The Husband's Secret
Page 84She lay still. Her heart thudded. How could this be? It was absurd. Impossible. Were they actually lying in bed talking about John-Paul going to jail?
‘I really wanted to be the one to teach the girls how to drive,’ he said. His voice broke. ‘They’ve got to know how to handle wet roads. You don’t know how to brake properly when the roads are wet.’
‘I do so,’ protested Cecilia.
She turned around to face him and saw that he was sobbing, his cheeks crumpled into ugly grizzled folds. He twisted his head to bury his face in the pillow, as if to hide his tears. ‘I know I have no right. No right to cry. I just can’t imagine not seeing them each morning.’
Rachel Crowley never gets to see her daughter again.
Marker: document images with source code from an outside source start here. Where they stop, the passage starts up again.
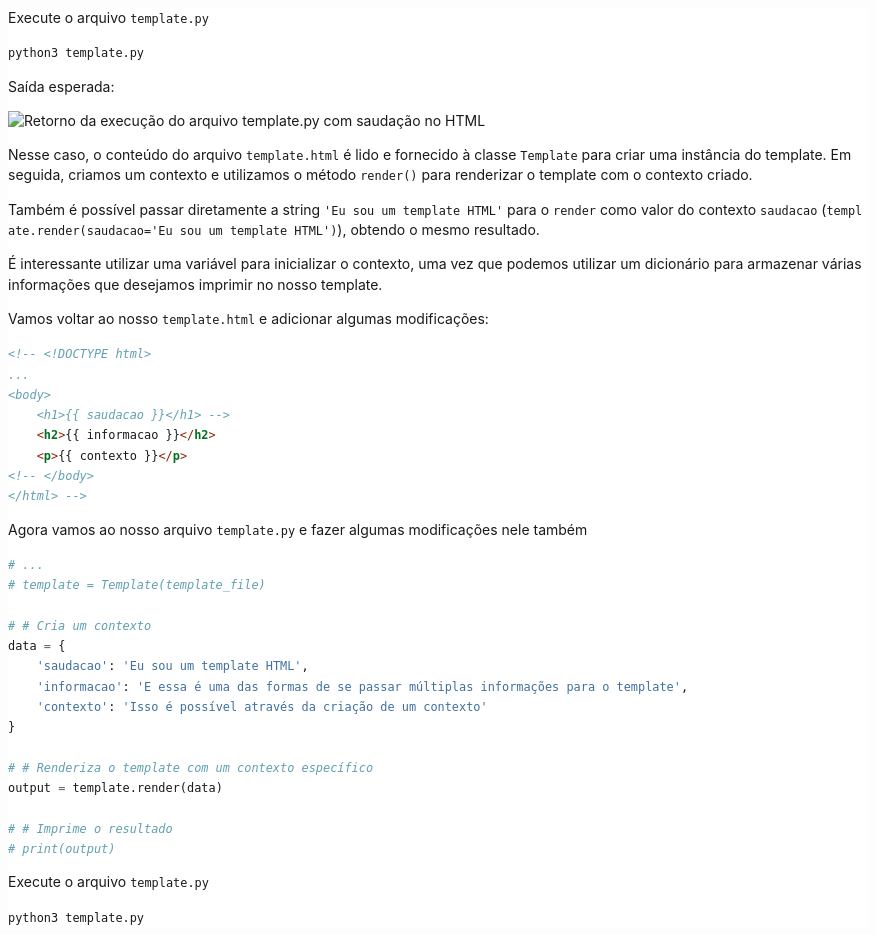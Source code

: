 Execute o arquivo `template.py`

```bash
python3 template.py
```

Saída esperada:

![Retorno da execução do arquivo template.py com saudação no HTML](https://content-assets.betrybe.com/prod/12a20fa1-3b48-4378-8723-e66bd6aeefe5-Retorno%20da%20execu%C3%A7%C3%A3o%20do%20arquivo%20template.py%20com%20sauda%C3%A7%C3%A3o%20no%20HTML.png)

Nesse caso, o conteúdo do arquivo `template.html` é lido e fornecido à classe `Template` para criar uma instância do template. Em seguida, criamos um contexto e utilizamos o método `render()` para renderizar o template com o contexto criado.

Também é possível passar diretamente a string `'Eu sou um template HTML'` para o `render` como valor do contexto `saudacao` (`template.render(saudacao='Eu sou um template HTML')`), obtendo o mesmo resultado.

É interessante utilizar uma variável para inicializar o contexto, uma vez que podemos utilizar um dicionário para armazenar várias informações que desejamos imprimir no nosso template.

Vamos voltar ao nosso `template.html` e adicionar algumas modificações:

```html
<!-- <!DOCTYPE html>
...
<body>
    <h1>{{ saudacao }}</h1> -->
    <h2>{{ informacao }}</h2>
    <p>{{ contexto }}</p>
<!-- </body>
</html> -->
```

Agora vamos ao nosso arquivo `template.py` e fazer algumas modificações nele também

```python
# ...
# template = Template(template_file)

# # Cria um contexto
data = {
    'saudacao': 'Eu sou um template HTML',
    'informacao': 'E essa é uma das formas de se passar múltiplas informações para o template',
    'contexto': 'Isso é possível através da criação de um contexto'
}

# # Renderiza o template com um contexto específico
output = template.render(data)

# # Imprime o resultado
# print(output)
```

Execute o arquivo `template.py`

```bash
python3 template.py
```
But she couldn’t harden her heart enough. The part of him she loved best was the part that loved his daughters. Their children had bound them together in a way she knew didn’t always happen to other couples. Sharing stories about the girls – laughing about them, wondering about their futures – was one of the greatest pleasures of her marriage. She’d married John-Paul because of the father she knew he would be.
‘What will they think of me?’ He pressed his hands to his face. ‘They’ll hate me.’
‘It’s all right,’ said Cecilia. This was unbearable. ‘It will be all right. Nothing is going to happen. Nothing is going to change.’
The remorse racked his whole body, like the worst sort of pain. Her every instinct was to ease it, to rescue him, to somehow make the pain stop. She gathered him to her like a child and whispered soothing words. ‘Shhhh. It’s all right. Everything is going to be all right. There couldn’t possibly be new evidence after all these years. Rachel must be mistaken. Come on now. Deep breaths.’
He buried his face in her shoulder and she felt his tears soaking through her nightie.
‘Everything is going to be fine,’ she told him. She knew this couldn’t possibly be true, but as she stroked the military straight line of John-Paul’s greying hair on his neck, she finally understood something about herself.
She would never ask him to confess.
It seemed that all her vomiting in gutters and crying in pantries had been for show, because as long as nobody else was accused, she would keep his secret. Cecilia Fitzpatrick, who always volunteered first, who never sat quietly when something needed to be done, who always brought casseroles and gave up her time, who knew the difference between right and wrong, was prepared to look the other way. She could and she would allow another mother to suffer.
Her goodness had limits. She could have easily gone her whole life without knowing those limits, but now she knew exactly where they lay.
Chapter forty-four
‘Have you heard nothing of the word “cholesterol”?’ said Tess, but she picked up the butter knife. She and her mother and Liam were sitting in the backyard in the morning sun drinking tea and eating toasted hot cross buns. Tess’s mother was wearing her pink quilted dressing-gown over her nightie and Tess and Liam were wearing their pyjamas.
The day had started out suitably dour for a Good Friday but had suddenly changed its mind and decided to twirl about and show off its autumn colours after all. There was a brisk, flirty breeze and the sun was pouring through the leaves of her mother’s flame tree.
‘Mum?’ said Liam with his mouth full.
‘Mmm?’ said Tess. She held her face up to the sun, her eyes closed. She felt peaceful and sleepy. There had been more sex last night in Connor’s apartment after they’d come back from the beach. It was even more spectacular than the previous night. He had certain skills that were really quite . . . outstanding. Had he read a book perhaps? Will had never read that book. It was curious how last week sex was just a pleasant semiregular pastime she never really thought about. And now, this week, it was all-consuming, as if it were all that really mattered about life, as if these moments in between sexual encounters were irrelevant, not really living.
She felt like she was becoming addicted to Connor and the particular curve of his upper lip and the breadth of his shoulders and his -
‘Mum!’ said Liam again.
‘Yeah.’
‘Finish what’s in your mouth.’
‘When are Daddy and Felicity coming? For Easter?’
Tess opened her eyes and glanced at her mother, who raised her eyebrows.
‘I’m not sure,’ she said to Liam. ‘I have to talk to them. They might have to work.’
‘They can’t work at Easter! I want to see Dad headbutt my rabbit egg.’
Somehow they’d started the somewhat violent Easter Sunday tradition of beginning the day with the ceremonial headbutting of a chocolate Easter bunny. Will and Liam both found the poor bunny’s caved-in face to be hysterically funny.